_Supplied material_
****

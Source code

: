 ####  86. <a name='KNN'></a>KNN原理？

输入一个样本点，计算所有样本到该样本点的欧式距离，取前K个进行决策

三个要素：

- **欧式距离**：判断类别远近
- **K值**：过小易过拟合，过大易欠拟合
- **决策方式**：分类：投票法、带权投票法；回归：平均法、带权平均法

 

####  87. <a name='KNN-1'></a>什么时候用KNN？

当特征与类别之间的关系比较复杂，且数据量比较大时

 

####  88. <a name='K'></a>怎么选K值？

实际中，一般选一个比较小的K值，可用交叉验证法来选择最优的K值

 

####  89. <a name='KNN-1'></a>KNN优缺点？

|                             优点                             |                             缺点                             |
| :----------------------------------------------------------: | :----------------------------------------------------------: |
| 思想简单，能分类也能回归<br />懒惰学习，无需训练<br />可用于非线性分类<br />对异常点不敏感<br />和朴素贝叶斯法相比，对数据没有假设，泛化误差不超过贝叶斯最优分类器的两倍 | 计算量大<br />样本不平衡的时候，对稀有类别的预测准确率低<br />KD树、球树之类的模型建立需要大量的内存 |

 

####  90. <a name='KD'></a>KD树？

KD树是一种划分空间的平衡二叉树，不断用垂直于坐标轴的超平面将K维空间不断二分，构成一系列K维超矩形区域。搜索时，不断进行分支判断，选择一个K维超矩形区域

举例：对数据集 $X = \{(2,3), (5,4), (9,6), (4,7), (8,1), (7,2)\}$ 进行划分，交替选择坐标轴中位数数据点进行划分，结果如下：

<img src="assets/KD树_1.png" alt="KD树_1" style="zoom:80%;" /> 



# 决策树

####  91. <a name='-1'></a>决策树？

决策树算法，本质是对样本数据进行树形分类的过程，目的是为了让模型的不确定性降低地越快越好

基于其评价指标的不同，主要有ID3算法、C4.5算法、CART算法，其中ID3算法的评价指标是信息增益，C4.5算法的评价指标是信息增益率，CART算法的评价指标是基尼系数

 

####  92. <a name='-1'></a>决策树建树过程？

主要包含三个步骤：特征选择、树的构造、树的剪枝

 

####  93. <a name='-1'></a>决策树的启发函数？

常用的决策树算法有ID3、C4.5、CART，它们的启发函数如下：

****

_Work item_
Only one span is to be repeated: the line with "89. <a name='KNN-1'></a>KNN优缺点？" through the final line of the entries above, word for word.

_Output below_
####  89. <a name='KNN-1'></a>KNN优缺点？

|                             优点                             |                             缺点                             |
| :----------------------------------------------------------: | :----------------------------------------------------------: |
| 思想简单，能分类也能回归<br />懒惰学习，无需训练<br />可用于非线性分类<br />对异常点不敏感<br />和朴素贝叶斯法相比，对数据没有假设，泛化误差不超过贝叶斯最优分类器的两倍 | 计算量大<br />样本不平衡的时候，对稀有类别的预测准确率低<br />KD树、球树之类的模型建立需要大量的内存 |

 

####  90. <a name='KD'></a>KD树？

KD树是一种划分空间的平衡二叉树，不断用垂直于坐标轴的超平面将K维空间不断二分，构成一系列K维超矩形区域。搜索时，不断进行分支判断，选择一个K维超矩形区域

举例：对数据集 $X = \{(2,3), (5,4), (9,6), (4,7), (8,1), (7,2)\}$ 进行划分，交替选择坐标轴中位数数据点进行划分，结果如下：

<img src="assets/KD树_1.png" alt="KD树_1" style="zoom:80%;" /> 



# 决策树

####  91. <a name='-1'></a>决策树？

决策树算法，本质是对样本数据进行树形分类的过程，目的是为了让模型的不确定性降低地越快越好

基于其评价指标的不同，主要有ID3算法、C4.5算法、CART算法，其中ID3算法的评价指标是信息增益，C4.5算法的评价指标是信息增益率，CART算法的评价指标是基尼系数

 

####  92. <a name='-1'></a>决策树建树过程？

主要包含三个步骤：特征选择、树的构造、树的剪枝

 

####  93. <a name='-1'></a>决策树的启发函数？

常用的决策树算法有ID3、C4.5、CART，它们的启发函数如下：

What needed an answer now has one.